> **What is being asked**:
Exactly the lines from the beginning of the material to the line with "2. **Test Cases" are to be repeated, both ends included.

> **Extracted records**:
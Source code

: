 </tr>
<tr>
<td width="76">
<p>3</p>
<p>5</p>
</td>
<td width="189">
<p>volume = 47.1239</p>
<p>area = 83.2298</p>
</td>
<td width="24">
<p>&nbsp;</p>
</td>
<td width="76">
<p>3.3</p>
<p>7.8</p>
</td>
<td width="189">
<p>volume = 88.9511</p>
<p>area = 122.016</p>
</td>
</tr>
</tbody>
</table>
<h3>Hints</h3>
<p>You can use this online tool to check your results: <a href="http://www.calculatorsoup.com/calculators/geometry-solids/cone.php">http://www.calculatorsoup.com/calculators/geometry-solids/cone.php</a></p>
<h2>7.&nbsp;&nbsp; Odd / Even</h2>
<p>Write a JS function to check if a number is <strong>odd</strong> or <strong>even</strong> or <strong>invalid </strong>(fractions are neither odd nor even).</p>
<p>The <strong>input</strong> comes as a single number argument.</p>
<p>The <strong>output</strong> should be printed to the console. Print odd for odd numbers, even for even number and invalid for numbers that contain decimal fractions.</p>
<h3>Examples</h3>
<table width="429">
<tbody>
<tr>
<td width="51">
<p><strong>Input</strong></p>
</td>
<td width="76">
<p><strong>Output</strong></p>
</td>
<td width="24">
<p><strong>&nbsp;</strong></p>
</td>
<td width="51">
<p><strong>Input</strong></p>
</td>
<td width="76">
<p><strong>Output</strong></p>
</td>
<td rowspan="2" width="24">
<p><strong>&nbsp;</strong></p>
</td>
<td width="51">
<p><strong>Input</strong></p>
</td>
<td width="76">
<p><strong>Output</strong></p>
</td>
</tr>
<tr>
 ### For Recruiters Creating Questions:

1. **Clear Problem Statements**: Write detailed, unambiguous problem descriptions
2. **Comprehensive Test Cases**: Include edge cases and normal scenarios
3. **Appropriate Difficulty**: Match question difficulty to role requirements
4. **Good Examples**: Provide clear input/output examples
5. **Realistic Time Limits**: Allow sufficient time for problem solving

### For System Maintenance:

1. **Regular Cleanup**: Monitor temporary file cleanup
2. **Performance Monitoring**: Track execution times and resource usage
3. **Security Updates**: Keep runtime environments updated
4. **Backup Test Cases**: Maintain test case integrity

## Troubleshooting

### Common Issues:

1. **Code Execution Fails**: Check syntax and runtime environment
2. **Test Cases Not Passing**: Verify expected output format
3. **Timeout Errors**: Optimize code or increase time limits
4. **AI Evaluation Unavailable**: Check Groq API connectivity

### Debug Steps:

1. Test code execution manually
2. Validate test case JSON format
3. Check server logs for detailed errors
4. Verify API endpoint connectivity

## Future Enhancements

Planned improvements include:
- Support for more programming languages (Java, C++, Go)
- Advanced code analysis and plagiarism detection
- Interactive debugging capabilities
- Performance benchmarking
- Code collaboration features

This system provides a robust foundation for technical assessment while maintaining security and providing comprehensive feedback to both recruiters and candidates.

> **Task output**:
Source code

: </tr>
<tr>
<td width="76">
<p>3</p>
<p>5</p>
</td>
<td width="189">
<p>volume = 47.1239</p>
<p>area = 83.2298</p>
</td>
<td width="24">
<p>&nbsp;</p>
</td>
<td width="76">
<p>3.3</p>
<p>7.8</p>
</td>
<td width="189">
<p>volume = 88.9511</p>
<p>area = 122.016</p>
</td>
</tr>
</tbody>
</table>
<h3>Hints</h3>
<p>You can use this online tool to check your results: <a href="http://www.calculatorsoup.com/calculators/geometry-solids/cone.php">http://www.calculatorsoup.com/calculators/geometry-solids/cone.php</a></p>
<h2>7.&nbsp;&nbsp; Odd / Even</h2>
<p>Write a JS function to check if a number is <strong>odd</strong> or <strong>even</strong> or <strong>invalid </strong>(fractions are neither odd nor even).</p>
<p>The <strong>input</strong> comes as a single number argument.</p>
<p>The <strong>output</strong> should be printed to the console. Print odd for odd numbers, even for even number and invalid for numbers that contain decimal fractions.</p>
<h3>Examples</h3>
<table width="429">
<tbody>
<tr>
<td width="51">
<p><strong>Input</strong></p>
</td>
<td width="76">
<p><strong>Output</strong></p>
</td>
<td width="24">
<p><strong>&nbsp;</strong></p>
</td>
<td width="51">
<p><strong>Input</strong></p>
</td>
<td width="76">
<p><strong>Output</strong></p>
</td>
<td rowspan="2" width="24">
<p><strong>&nbsp;</strong></p>
</td>
<td width="51">
<p><strong>Input</strong></p>
</td>
<td width="76">
<p><strong>Output</strong></p>
</td>
</tr>
<tr>
 ### For Recruiters Creating Questions:

1. **Clear Problem Statements**: Write detailed, unambiguous problem descriptions
2. **Comprehensive Test Cases**: Include edge cases and normal scenarios
3. **Appropriate Difficulty**: Match question difficulty to role requirements
4. **Good Examples**: Provide clear input/output examples
5. **Realistic Time Limits**: Allow sufficient time for problem solving

### For System Maintenance:

1. **Regular Cleanup**: Monitor temporary file cleanup
2. **Performance Monitoring**: Track execution times and resource usage
3. **Security Updates**: Keep runtime environments updated
4. **Backup Test Cases**: Maintain test case integrity

## Troubleshooting

### Common Issues:

1. **Code Execution Fails**: Check syntax and runtime environment
2. **Test Cases Not Passing**: Verify expected output format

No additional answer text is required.